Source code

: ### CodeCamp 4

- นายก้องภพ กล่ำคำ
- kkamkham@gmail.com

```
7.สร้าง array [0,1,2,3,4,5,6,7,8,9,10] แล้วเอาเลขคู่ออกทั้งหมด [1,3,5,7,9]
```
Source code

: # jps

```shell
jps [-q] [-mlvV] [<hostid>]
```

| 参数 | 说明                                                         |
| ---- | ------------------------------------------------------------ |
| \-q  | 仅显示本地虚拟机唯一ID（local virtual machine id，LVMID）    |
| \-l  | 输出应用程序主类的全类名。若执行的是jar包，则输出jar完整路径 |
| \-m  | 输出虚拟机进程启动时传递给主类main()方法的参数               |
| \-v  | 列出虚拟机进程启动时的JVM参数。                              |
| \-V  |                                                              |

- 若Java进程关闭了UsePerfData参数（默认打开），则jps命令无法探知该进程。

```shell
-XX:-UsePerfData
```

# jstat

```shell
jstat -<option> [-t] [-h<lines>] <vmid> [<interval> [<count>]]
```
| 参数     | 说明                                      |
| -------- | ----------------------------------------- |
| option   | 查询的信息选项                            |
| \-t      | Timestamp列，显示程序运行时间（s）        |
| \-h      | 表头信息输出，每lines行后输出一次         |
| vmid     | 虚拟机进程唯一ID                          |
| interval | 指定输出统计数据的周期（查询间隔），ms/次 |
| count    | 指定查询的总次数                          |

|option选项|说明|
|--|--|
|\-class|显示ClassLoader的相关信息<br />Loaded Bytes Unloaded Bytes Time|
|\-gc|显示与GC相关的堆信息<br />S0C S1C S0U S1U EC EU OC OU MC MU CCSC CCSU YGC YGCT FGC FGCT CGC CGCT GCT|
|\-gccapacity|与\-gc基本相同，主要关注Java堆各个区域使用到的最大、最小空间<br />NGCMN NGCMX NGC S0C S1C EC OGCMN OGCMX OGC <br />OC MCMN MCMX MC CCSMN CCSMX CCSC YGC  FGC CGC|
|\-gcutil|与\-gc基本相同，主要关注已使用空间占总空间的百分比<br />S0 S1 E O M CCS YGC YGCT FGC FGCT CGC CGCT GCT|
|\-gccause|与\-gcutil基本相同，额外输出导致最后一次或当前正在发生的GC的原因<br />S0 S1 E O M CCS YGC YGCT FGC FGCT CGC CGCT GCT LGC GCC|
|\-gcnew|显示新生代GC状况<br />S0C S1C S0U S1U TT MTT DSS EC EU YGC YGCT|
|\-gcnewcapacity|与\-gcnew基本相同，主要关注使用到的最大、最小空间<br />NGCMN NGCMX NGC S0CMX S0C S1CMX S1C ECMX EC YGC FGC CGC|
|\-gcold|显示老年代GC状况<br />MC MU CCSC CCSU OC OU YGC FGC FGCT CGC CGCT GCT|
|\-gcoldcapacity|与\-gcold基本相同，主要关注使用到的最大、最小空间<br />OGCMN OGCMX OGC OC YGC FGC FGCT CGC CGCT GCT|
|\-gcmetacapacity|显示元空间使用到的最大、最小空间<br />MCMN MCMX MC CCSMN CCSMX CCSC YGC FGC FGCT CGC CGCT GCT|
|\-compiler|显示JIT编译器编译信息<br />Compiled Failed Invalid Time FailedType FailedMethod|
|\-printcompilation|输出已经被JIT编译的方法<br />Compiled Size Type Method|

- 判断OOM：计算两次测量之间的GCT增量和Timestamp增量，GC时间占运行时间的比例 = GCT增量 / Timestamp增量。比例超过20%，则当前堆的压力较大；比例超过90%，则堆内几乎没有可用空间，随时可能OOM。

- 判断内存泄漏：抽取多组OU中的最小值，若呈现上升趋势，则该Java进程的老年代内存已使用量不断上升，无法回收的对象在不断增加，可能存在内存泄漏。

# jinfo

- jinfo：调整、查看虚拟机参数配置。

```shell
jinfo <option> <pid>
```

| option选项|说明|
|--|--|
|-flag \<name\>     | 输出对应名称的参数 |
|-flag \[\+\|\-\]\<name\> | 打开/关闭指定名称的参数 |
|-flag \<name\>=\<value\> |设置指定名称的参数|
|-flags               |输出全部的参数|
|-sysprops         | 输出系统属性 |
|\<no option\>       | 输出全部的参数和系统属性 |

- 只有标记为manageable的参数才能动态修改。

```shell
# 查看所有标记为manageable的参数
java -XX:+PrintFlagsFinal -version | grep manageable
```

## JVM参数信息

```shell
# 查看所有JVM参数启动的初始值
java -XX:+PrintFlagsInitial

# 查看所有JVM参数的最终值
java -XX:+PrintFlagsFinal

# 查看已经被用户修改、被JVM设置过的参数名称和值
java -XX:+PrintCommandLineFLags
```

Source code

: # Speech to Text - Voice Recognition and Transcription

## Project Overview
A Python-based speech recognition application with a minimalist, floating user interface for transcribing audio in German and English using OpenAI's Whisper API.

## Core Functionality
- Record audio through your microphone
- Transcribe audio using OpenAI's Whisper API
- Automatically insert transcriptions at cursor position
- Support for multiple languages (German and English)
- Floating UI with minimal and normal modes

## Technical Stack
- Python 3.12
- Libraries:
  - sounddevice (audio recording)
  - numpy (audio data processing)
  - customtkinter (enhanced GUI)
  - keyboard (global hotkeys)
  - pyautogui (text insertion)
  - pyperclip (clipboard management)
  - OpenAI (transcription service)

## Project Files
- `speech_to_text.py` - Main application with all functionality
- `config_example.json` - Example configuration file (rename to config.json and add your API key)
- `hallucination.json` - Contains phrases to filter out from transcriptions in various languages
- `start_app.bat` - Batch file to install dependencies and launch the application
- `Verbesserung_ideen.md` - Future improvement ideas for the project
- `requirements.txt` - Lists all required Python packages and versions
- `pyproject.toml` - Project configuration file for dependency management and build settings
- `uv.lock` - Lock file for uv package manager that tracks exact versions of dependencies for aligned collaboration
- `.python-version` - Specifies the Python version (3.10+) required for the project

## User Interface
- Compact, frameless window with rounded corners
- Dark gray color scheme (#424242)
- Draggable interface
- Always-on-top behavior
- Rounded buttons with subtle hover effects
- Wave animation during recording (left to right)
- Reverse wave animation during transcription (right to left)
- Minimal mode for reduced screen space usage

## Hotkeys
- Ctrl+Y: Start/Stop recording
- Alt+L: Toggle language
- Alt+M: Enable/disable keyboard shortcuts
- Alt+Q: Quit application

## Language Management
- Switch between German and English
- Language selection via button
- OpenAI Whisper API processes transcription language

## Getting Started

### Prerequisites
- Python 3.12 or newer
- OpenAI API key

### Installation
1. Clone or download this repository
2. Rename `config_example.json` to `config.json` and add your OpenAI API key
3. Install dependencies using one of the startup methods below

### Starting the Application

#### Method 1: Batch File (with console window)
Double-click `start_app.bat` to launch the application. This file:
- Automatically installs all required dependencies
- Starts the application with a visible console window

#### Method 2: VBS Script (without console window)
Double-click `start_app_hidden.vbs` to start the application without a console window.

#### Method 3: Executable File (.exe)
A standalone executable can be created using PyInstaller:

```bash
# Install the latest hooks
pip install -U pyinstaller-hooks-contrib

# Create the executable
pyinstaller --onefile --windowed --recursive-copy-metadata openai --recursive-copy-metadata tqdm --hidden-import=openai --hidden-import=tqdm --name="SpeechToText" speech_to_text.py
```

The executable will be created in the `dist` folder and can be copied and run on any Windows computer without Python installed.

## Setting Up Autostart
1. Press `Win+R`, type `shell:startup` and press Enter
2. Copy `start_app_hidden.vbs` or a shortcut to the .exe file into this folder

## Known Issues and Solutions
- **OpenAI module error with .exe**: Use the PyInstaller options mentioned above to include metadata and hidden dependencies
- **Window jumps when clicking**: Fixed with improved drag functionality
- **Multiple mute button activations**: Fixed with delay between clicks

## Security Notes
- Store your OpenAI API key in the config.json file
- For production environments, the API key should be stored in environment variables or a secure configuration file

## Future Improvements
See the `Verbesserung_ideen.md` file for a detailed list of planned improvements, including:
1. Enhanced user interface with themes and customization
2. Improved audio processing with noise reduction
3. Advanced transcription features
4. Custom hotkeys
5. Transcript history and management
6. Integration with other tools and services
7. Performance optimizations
____
» Activity:
Where a line of the records includes "OGCMN", copy it.

» Response for this exercise:
|\-gccapacity|与\-gc基本相同，主要关注Java堆各个区域使用到的最大、最小空间<br />NGCMN NGCMX NGC S0C S1C EC OGCMN OGCMX OGC <br />OC MCMN MCMX MC CCSMN CCSMX CCSC YGC  FGC CGC|
|\-gcoldcapacity|与\-gcold基本相同，主要关注使用到的最大、最小空间<br />OGCMN OGCMX OGC OC YGC FGC FGCT CGC CGCT GCT|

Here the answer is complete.